Because the structure of a particular ideology provides a known set of rules from which to observe, perceive, experience, and judge the world, it can simplify and even enhance your experience of life. But a number of problems can arise—perhaps as people seek an expedient path from understanding the world as it really is to conceiving a world as they would like it to be—when an abstract theory is allowed to obscure real evidence. This can happen when various ideologies, such as: faith, theism, political ideologies, economic theories, economic ideologies, and other bold concepts capture our imaginations and distract us from seeing and exploring what is. “Essentially, all models are wrong,” George Box noted, “but some are useful.” This section of the course will help you assess the accuracy and usefulness of various models you may have consciously, or perhaps unknowingly, embraced. The general principle we will apply here is that evidence trumps ideology—understanding the world as it really is provides more reliable information than any supposition of how the world might be. Ideologies along with the theories and abstractions they are based on must be revised, and often rejected, to account for newly uncovered or newly understood evidence. Learn to recognize orthodoxy in many forms—religious and otherwise—and question it.
Seek out gaps between what the theory predicts and careful observations of the real world. Explore these gaps vigorously; they provide fertile ground for learning and gaining new insights. Remain curious until you fully resolve the gap. Is the theory based on inaccurate abstractions, overgeneralizations, or an incomplete or unrepresentative evidence sample? Are you misinterpreting the evidence perhaps because it is providing only a partial glimpse of a larger system you do not yet fully comprehend?
Whenever the model represented by theory or doctrine diverges from reality, beware! Consider carefully if the model or the evidence is providing the more real, accurate, and complete representation of the world as it is. Increase your understanding until you can close the gap.
Consider these examples of apparent gaps between theory and observations of the real world. Explore each and decide how to resolve each apparent gap.
- The theory of gravity describes objects falling toward earth, such as an apple falling from a tree. Yet we see party balloons and hot air balloons rising from the earth. Does the rising of hot air balloons disprove the theory of gravity? How does an understanding of buoyancy help you better comprehend the theory of gravity and what is real?
- Modern astronomy tells us that the motion of the earth causes cycles of day and night, and the annual cycles of the seasons. Yet each morning we see the sun rise, move across the sky, and set in the evening. How does an understanding of the motion of the earth and the heliocentric geometry of the solar system help you better comprehend the nature of the universe, and the illusion of a sunrise?
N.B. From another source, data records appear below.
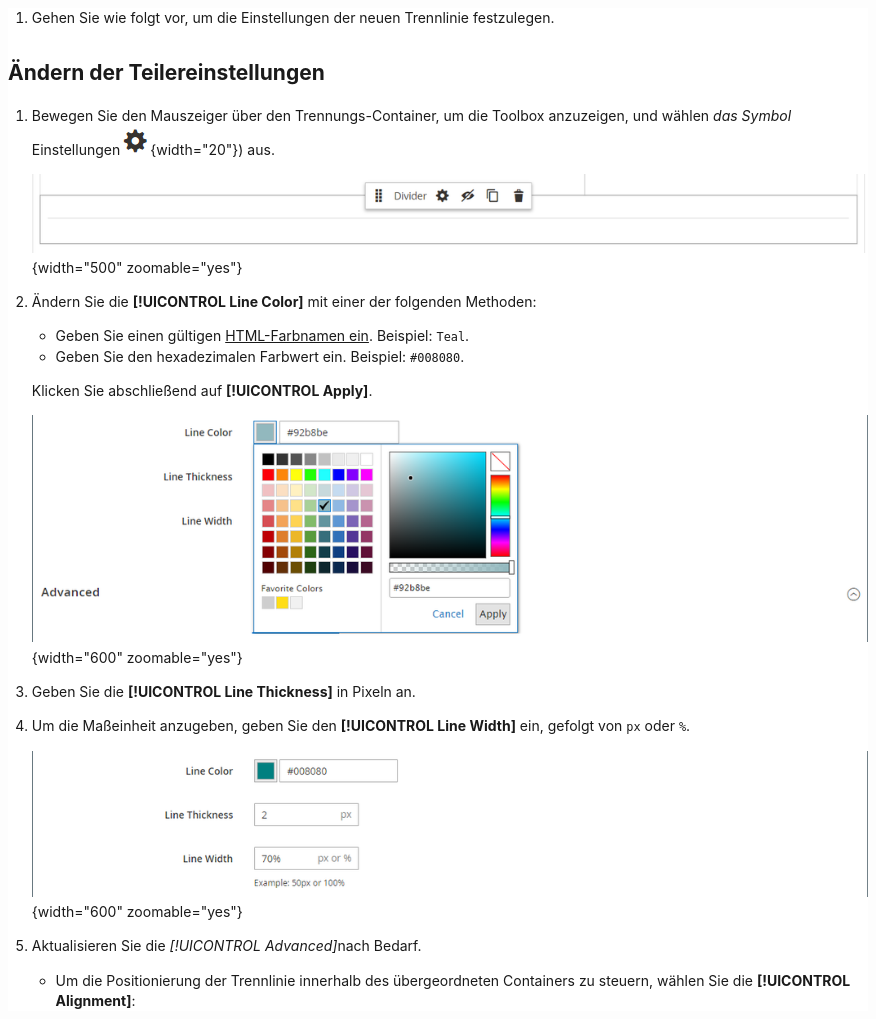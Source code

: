 1. Gehen Sie wie folgt vor, um die Einstellungen der neuen Trennlinie festzulegen.

## Ändern der Teilereinstellungen

1. Bewegen Sie den Mauszeiger über den Trennungs-Container, um die Toolbox anzuzeigen, und wählen _das Symbol_ Einstellungen![&#x200B; ( (](./assets/pb-icon-settings.png){width="20"}) aus.

   ![Teiler-Toolbox](./assets/pb-elements-divider-toolbox.png){width="500" zoomable="yes"}

1. Ändern Sie die **[!UICONTROL Line Color]** mit einer der folgenden Methoden:

   - Geben Sie einen gültigen [HTML-Farbnamen ein][1]. Beispiel: `Teal`.
   - Geben Sie den hexadezimalen Farbwert ein. Beispiel: `#008080`.

   Klicken Sie abschließend auf **[!UICONTROL Apply]**.

   ![Festlegen der Linienfarbe](./assets/pb-elements-divider-settings-line-color.png){width="600" zoomable="yes"}

1. Geben Sie die **[!UICONTROL Line Thickness]** in Pixeln an.

1. Um die Maßeinheit anzugeben, geben Sie den **[!UICONTROL Line Width]** ein, gefolgt von `px` oder `%`.

   ![Festlegen der Linienfarbe, -dicke und -breite](./assets/pb-elements-divider-settings-line-color-thickness-width.png){width="600" zoomable="yes"}

1. Aktualisieren Sie die _[!UICONTROL Advanced]_&#x200B;nach Bedarf.

   - Um die Positionierung der Trennlinie innerhalb des übergeordneten Containers zu steuern, wählen Sie die **[!UICONTROL Alignment]**:


[1]: https://en.wikipedia.org/wiki/Web_colors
- The theory of the invisible hand, attributed to a metaphor used by Adam Smith, assures us that individuals’ efforts to maximize their own gains in a free market may benefit society, even if the ambitious have no benevolent intentions. Yet we see the ravages of poverty, and other grand challenges, persist. How does the reality of poverty increase your understanding of the limits, inaccuracies, and abstractions of the invisible hand?
- Identify some other gap you are curious about where theory does not accurately correspond with reality as you understand it. Dive into that gap and explore both the theory and the real world to better understand the gap. What did you discover? What new insight was lurking in that gap?
With this broader understanding of the limitations of theory and doctrine, continue with this next assignment to examine in depth a particular ideology you may be curious about.
Identify the various ideologies that shape your beliefs.
- When, if ever, do you rely on faith as the evidence to support a factual claim?
- Consider your religious belief system, perhaps it is chosen from one of the world’s organized religions, including those in this list of religious and spiritual traditions.
- Consider your political belief system. It may appear in this list of political ideologies.
- Consider your beliefs about money and the economy. Your thinking may be shaped by one of the prevalent economic theories or economic ideologies, such as the economic ideologies in this list.
- Consider other rules you use to organize your life, establish beliefs, or make decisions.
If you are open to exploring and challenging your religious belief system, then complete the Wikiversity course Beyond Theism.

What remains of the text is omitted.